What to produce:
Lines from the entries below that hold "Arrays" form the answer; copy all of them.

★ ★ ★ ★ ★

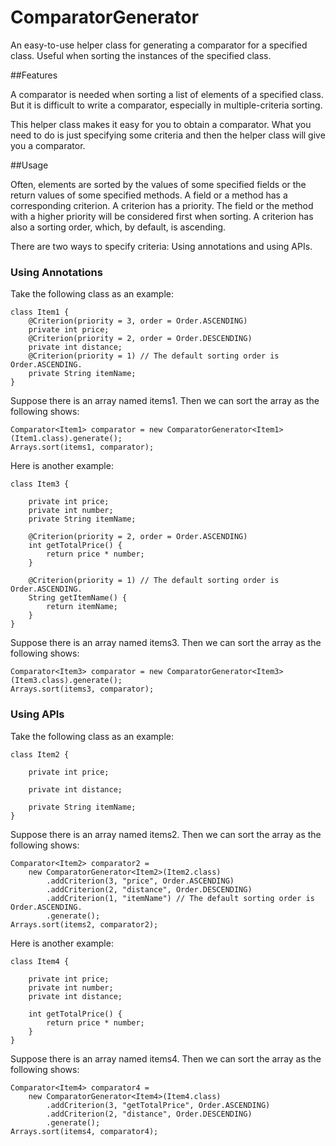# ComparatorGenerator
An easy-to-use helper class for generating a comparator for a specified class. Useful when sorting the instances of the specified class.

##Features

A comparator is needed when sorting a list of elements of a specified class. But it is difficult to write a comparator, especially in multiple-criteria sorting.

This helper class makes it easy for you to obtain a comparator. What you need to do is just specifying some criteria and then the helper class will give you a comparator.

##Usage

Often, elements are sorted by the values of some specified fields or the return values of some specified methods. A field or a method has a corresponding criterion. A criterion has a priority. The field or the method with a higher priority will be considered first when sorting. A criterion has also a sorting order, which, by default, is ascending.

There are two ways to specify criteria: Using annotations and using APIs.

### Using Annotations

Take the following class as an example:

```
class Item1 {
    @Criterion(priority = 3, order = Order.ASCENDING)
    private int price;
    @Criterion(priority = 2, order = Order.DESCENDING)
    private int distance;
    @Criterion(priority = 1) // The default sorting order is Order.ASCENDING.
    private String itemName;
}
```

Suppose there is an array named items1. Then we can sort the array as the following shows:

```
Comparator<Item1> comparator = new ComparatorGenerator<Item1>(Item1.class).generate();
Arrays.sort(items1, comparator);
```

Here is another example:

```
class Item3 {
	
    private int price;
    private int number;
    private String itemName;
    
    @Criterion(priority = 2, order = Order.ASCENDING)
    int getTotalPrice() {
        return price * number;
    }
    
    @Criterion(priority = 1) // The default sorting order is Order.ASCENDING.
    String getItemName() {
        return itemName;
    }
}
```

Suppose there is an array named items3. Then we can sort the array as the following shows:

```
Comparator<Item3> comparator = new ComparatorGenerator<Item3>(Item3.class).generate();
Arrays.sort(items3, comparator);
```


### Using APIs

Take the following class as an example:

```
class Item2 {
	
    private int price;
	
    private int distance;
	
    private String itemName;
}
```

Suppose there is an array named items2. Then we can sort the array as the following shows:

```
Comparator<Item2> comparator2 =
    new ComparatorGenerator<Item2>(Item2.class)
        .addCriterion(3, "price", Order.ASCENDING)
        .addCriterion(2, "distance", Order.DESCENDING)
        .addCriterion(1, "itemName") // The default sorting order is Order.ASCENDING.
        .generate();
Arrays.sort(items2, comparator2);
```

Here is another example:


```
class Item4 {
	
    private int price;
    private int number;
    private int distance;
    
    int getTotalPrice() {
        return price * number;
    }
}
```

Suppose there is an array named items4. Then we can sort the array as the following shows:

```
Comparator<Item4> comparator4 =
    new ComparatorGenerator<Item4>(Item4.class)
        .addCriterion(3, "getTotalPrice", Order.ASCENDING)
        .addCriterion(2, "distance", Order.DESCENDING)
        .generate();
Arrays.sort(items4, comparator4);
```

★ ★ ★ ★ ★

Exercise solution:
Arrays.sort(items1, comparator);
Arrays.sort(items3, comparator);
Arrays.sort(items2, comparator2);
Arrays.sort(items4, comparator4);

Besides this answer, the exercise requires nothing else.